Die belangte Behörde führte ferner in beiden Bescheiden aus:

"Die im Bescheid angeführten Auflagen sind im Interesse der Verkehrssicherheit, des Umweltschutzes bzw. unter Bedachtnahme auf die Verkehrsaufgaben des Unternehmens erforderlich."

In seinen gegen diese Bescheide gerichteten Beschwerden macht der Beschwerdeführer Rechtswidrigkeit des Inhaltes und Rechtswidrigkeit infolge Verletzung von Verfahrensvorschriften geltend und beantragt die kostenpflichtige Aufhebung der angefochtenen Bescheide.

Die belangte Behörde legte den Verwaltungsakt vor und beantragte in einer gemeinsamen Gegenschrift die kostenpflichtige Abweisung der Beschwerden.

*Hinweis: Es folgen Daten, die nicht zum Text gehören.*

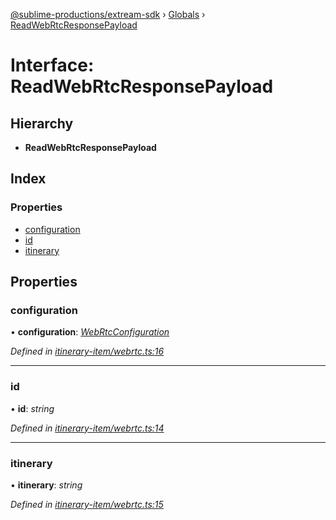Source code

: [@sublime-productions/extream-sdk](../README.md) › [Globals](../globals.md) › [ReadWebRtcResponsePayload](readwebrtcresponsepayload.md)

# Interface: ReadWebRtcResponsePayload

## Hierarchy

* **ReadWebRtcResponsePayload**

## Index

### Properties

* [configuration](readwebrtcresponsepayload.md#configuration)
* [id](readwebrtcresponsepayload.md#id)
* [itinerary](readwebrtcresponsepayload.md#itinerary)

## Properties

###  configuration

• **configuration**: *[WebRtcConfiguration](webrtcconfiguration.md)*

*Defined in [itinerary-item/webrtc.ts:16](https://github.com/Extream-SaaS/ex-sdk/blob/775f75c/src/itinerary-item/webrtc.ts#L16)*

___

###  id

• **id**: *string*

*Defined in [itinerary-item/webrtc.ts:14](https://github.com/Extream-SaaS/ex-sdk/blob/775f75c/src/itinerary-item/webrtc.ts#L14)*

___

###  itinerary

• **itinerary**: *string*

*Defined in [itinerary-item/webrtc.ts:15](https://github.com/Extream-SaaS/ex-sdk/blob/775f75c/src/itinerary-item/webrtc.ts#L15)*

Der Verwaltungsgerichtshof hat die beiden Beschwerden wegen ihres persönlichen und sachlichen Zusammenhanges zur gemeinsamen Beratung und Beschlußfassung verbunden und darüber erwogen:

Gemäß § 106 des Luftfahrtgesetzes in der zum Zeitpunkt der Erlassung der angefochtenen Bescheide geltenden Fassung (LFG) ist die Beförderungsbewilligung u.a. unter der Voraussetzung zu erteilen, daß die Sicherheit des Betriebes gewährleistet ist und die finanzielle Leistungsfähigkeit des Unternehmens glaubhaft gemacht wurde (Abs. 1 lit. b) und ein Bedarf vorhanden ist und der geplante Betrieb eine zweckmäßige und wirtschaftliche Befriedigung des Bedarfes gewährleistet (Abs. 1 lit. c). Gemäß § 107 leg. cit. ist die Beförderungsbewilligung im Rahmen des Antrages zu erteilen, wenn die in § 106 bezeichneten Voraussetzungen gegeben sind (Abs. 1). Im Bescheid über die Beförderungsbewilligung sind u.a. zu bestimmen die Bedingungen und Auflagen, soweit sie im Interesse der Verkehrssicherheit und unter Bedachtnahme auf die Verkehrsaufgaben des Unternehmens erforderlich sind (Abs. 2 lit. d).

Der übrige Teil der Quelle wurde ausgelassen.